Our institution, Duke Medicine, comprises two community hospitals, an academic facility (Duke University Hospital (DUH)), and more than 130 affiliated outpatient clinics. We report on the design and initial implementation of the Duke Integrated Subject Cohort and Enrollment Research Network (DISCERN), which combines data from the enterprise data warehouse and prospective Health Level 7 (HL7) messages to enable real-time alerting of potential enrollees for clinical, quality improvement, and research staff. We discuss several use cases, describe a preconfigured, self-service DISCERN task through our researcher portal, and compare DISCERN to existing real-time recruitment methods.

Background

Well-conducted, adequately powered clinical trials are essential to evidence-based medicine and quality-improvement activities. The success of such trials, however, depends largely on the capacity to identify, recruit, and enrol sufficient numbers of appropriate subjects within a highly constrained time frame.7 Recruitment efforts represent a substantial proportion of study resources and may consume as much as 50% of the total cycle time for a clinical trial.8 Findings from studies by Haidich and Ioannidis9 suggest that clinical trials are more likely to reach accrual targets when they achieve high rates of enrollment within their first 2 months.
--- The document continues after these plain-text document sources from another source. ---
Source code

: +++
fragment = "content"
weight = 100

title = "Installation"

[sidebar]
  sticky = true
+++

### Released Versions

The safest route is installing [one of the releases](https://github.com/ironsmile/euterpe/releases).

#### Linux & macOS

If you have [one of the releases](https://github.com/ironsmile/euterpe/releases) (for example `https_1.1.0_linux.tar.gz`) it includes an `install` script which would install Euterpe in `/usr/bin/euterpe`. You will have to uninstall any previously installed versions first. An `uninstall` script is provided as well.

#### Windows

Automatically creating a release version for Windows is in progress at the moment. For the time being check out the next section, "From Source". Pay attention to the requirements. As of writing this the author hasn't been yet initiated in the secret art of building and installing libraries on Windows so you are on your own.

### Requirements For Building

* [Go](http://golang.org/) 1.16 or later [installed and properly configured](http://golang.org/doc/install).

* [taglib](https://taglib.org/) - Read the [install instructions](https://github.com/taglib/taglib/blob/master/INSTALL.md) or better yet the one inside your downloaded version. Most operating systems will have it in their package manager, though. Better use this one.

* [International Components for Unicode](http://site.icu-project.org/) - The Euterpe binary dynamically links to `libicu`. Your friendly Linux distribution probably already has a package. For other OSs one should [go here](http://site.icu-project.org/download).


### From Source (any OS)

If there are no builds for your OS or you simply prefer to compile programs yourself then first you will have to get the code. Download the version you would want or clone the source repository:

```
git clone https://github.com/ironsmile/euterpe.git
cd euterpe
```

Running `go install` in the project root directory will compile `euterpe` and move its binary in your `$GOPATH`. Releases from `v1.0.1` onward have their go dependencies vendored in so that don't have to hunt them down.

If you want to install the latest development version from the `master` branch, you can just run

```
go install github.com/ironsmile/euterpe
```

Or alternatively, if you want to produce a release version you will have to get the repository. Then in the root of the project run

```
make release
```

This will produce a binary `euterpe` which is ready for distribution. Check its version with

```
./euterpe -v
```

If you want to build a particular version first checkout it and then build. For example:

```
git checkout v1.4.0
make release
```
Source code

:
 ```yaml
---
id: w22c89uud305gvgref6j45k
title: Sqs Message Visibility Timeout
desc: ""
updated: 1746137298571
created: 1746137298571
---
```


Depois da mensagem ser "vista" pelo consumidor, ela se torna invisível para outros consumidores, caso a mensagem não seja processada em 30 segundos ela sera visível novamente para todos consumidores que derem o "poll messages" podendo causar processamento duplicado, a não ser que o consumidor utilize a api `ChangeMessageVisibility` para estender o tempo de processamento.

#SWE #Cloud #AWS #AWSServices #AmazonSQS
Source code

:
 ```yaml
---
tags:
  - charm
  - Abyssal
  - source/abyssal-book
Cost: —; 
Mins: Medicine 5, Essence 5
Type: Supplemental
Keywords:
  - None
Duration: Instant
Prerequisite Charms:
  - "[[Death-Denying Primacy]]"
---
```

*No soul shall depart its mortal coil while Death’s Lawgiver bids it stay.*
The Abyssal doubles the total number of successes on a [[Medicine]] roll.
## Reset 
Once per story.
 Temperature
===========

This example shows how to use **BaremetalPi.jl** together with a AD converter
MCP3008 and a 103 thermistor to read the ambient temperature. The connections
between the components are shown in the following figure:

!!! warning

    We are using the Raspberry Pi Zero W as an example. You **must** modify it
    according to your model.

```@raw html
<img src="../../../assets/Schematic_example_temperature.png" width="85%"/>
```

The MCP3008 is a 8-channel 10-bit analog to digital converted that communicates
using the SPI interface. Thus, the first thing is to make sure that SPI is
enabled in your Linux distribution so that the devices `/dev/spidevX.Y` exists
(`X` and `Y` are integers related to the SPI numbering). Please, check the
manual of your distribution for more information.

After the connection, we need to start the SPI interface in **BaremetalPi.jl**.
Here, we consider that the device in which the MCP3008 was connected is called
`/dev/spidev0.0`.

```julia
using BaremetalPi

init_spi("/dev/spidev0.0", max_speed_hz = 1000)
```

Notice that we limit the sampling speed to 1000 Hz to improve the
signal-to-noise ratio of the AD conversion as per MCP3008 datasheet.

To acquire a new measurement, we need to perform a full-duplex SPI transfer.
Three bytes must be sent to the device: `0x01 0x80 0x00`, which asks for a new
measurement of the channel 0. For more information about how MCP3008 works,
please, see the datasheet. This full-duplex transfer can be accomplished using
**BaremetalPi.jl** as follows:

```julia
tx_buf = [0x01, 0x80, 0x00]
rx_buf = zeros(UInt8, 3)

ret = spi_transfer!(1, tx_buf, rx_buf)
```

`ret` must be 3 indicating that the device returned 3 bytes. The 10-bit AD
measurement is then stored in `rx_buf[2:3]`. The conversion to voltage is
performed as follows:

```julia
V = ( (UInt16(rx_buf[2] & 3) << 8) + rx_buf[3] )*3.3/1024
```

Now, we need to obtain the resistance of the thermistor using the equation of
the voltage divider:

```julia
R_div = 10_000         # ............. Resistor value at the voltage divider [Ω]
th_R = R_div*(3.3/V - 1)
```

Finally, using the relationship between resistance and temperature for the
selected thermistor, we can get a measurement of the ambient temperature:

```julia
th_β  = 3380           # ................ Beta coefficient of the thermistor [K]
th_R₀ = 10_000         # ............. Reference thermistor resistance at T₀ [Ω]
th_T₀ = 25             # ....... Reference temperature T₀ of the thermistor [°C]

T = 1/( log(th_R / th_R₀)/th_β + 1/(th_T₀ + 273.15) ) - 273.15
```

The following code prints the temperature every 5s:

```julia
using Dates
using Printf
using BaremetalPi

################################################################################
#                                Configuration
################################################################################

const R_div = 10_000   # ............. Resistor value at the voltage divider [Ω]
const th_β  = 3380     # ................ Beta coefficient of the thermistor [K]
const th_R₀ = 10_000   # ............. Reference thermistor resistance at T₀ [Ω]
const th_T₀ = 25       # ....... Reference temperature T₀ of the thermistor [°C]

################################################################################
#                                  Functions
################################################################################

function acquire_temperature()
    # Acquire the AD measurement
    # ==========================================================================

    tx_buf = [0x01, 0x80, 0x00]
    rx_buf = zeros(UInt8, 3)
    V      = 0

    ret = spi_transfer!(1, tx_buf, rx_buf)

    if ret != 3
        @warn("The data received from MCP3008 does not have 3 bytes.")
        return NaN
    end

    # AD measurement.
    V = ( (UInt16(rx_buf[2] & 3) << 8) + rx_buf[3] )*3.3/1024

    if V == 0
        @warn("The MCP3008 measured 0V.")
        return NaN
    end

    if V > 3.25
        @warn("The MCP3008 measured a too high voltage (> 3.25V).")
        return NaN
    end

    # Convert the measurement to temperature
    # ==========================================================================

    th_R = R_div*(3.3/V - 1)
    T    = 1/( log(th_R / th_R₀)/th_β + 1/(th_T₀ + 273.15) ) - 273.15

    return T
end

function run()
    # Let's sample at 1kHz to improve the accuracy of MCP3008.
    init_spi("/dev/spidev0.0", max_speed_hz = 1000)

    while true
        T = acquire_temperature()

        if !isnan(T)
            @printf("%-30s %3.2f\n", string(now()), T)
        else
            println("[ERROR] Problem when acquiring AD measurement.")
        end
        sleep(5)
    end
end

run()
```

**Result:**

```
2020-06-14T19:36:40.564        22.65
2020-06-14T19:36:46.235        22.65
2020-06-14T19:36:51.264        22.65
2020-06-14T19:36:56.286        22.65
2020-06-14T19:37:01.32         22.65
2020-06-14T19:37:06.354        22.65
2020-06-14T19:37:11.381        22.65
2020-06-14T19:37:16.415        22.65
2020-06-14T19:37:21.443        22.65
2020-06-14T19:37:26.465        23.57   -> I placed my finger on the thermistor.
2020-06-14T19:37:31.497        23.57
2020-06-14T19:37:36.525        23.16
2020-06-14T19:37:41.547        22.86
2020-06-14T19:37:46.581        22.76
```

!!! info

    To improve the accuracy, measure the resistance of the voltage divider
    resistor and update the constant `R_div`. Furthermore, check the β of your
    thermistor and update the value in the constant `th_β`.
Conversely, failing to reach recruitment goals is implicated in the lack of success of numerous studies10 and imposes significant burdens on patients and healthcare consumers by delaying the translation of new therapies from the laboratory to the bedside.11

In some cases, recruitment targets are missed owing to inaccurate estimates of the pool of eligible participants.12–14 Many health systems possess extensive and rapidly growing data repositories that, when appropriately integrated and made accessible to clinical personnel, provide rich sources of information on demographics, clinical visits, diagnoses, procedures, and clinical orders that may be evaluated to identify individuals of interest to researchers. Various academic research centers have therefore sought to leverage their data resources to identify potential subjects.15–17 Commercially available18–20 and ‘home-grown’ applications15–17 21–26 have both attempted to leverage electronic health records (EHRs) for cohort identification, with varying levels of success and generalizability.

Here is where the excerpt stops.